- [PROBLEM REQUIREMENTS]: Take the data from its first line. Print each line exactly until the line containing "fhf1[i]=fhf2[i]=fhf3[i]=0.;" has been printed too.

*** Opening of MATERIAL SHOWN ***

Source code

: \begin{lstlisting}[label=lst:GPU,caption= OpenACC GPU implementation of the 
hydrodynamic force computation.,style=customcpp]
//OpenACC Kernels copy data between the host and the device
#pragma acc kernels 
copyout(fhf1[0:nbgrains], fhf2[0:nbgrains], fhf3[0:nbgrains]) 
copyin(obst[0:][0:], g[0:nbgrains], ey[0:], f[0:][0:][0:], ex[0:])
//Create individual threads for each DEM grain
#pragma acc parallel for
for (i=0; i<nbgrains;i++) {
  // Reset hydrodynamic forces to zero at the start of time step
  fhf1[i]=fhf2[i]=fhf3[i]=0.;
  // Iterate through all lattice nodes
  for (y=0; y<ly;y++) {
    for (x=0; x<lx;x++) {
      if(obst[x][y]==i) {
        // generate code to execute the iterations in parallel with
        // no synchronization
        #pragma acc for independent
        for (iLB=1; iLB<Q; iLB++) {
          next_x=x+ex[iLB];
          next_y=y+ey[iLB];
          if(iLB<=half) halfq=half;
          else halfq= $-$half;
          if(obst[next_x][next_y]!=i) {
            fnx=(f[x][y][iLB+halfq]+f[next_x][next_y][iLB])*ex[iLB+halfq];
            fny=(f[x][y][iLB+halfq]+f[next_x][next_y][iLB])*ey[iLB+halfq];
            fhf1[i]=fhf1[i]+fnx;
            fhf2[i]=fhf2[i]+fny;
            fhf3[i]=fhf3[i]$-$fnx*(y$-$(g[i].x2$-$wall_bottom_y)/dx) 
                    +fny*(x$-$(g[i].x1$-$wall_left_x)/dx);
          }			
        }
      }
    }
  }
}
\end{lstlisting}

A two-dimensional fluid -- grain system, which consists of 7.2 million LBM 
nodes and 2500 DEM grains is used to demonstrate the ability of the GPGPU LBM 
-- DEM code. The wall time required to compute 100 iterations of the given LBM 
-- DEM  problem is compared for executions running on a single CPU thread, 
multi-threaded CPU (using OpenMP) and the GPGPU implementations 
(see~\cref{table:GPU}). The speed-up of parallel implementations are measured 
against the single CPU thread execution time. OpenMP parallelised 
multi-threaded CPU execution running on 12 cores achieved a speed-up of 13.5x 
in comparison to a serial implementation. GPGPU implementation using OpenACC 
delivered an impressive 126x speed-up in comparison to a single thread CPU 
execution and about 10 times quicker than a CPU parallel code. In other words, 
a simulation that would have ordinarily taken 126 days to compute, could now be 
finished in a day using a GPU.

*** Close of MATERIAL SHOWN ***

- [ANSWER SPACE]:
Source code

: \begin{lstlisting}[label=lst:GPU,caption= OpenACC GPU implementation of the 
hydrodynamic force computation.,style=customcpp]
//OpenACC Kernels copy data between the host and the device
#pragma acc kernels 
copyout(fhf1[0:nbgrains], fhf2[0:nbgrains], fhf3[0:nbgrains]) 
copyin(obst[0:][0:], g[0:nbgrains], ey[0:], f[0:][0:][0:], ex[0:])
//Create individual threads for each DEM grain
#pragma acc parallel for
for (i=0; i<nbgrains;i++) {
  // Reset hydrodynamic forces to zero at the start of time step
  fhf1[i]=fhf2[i]=fhf3[i]=0.;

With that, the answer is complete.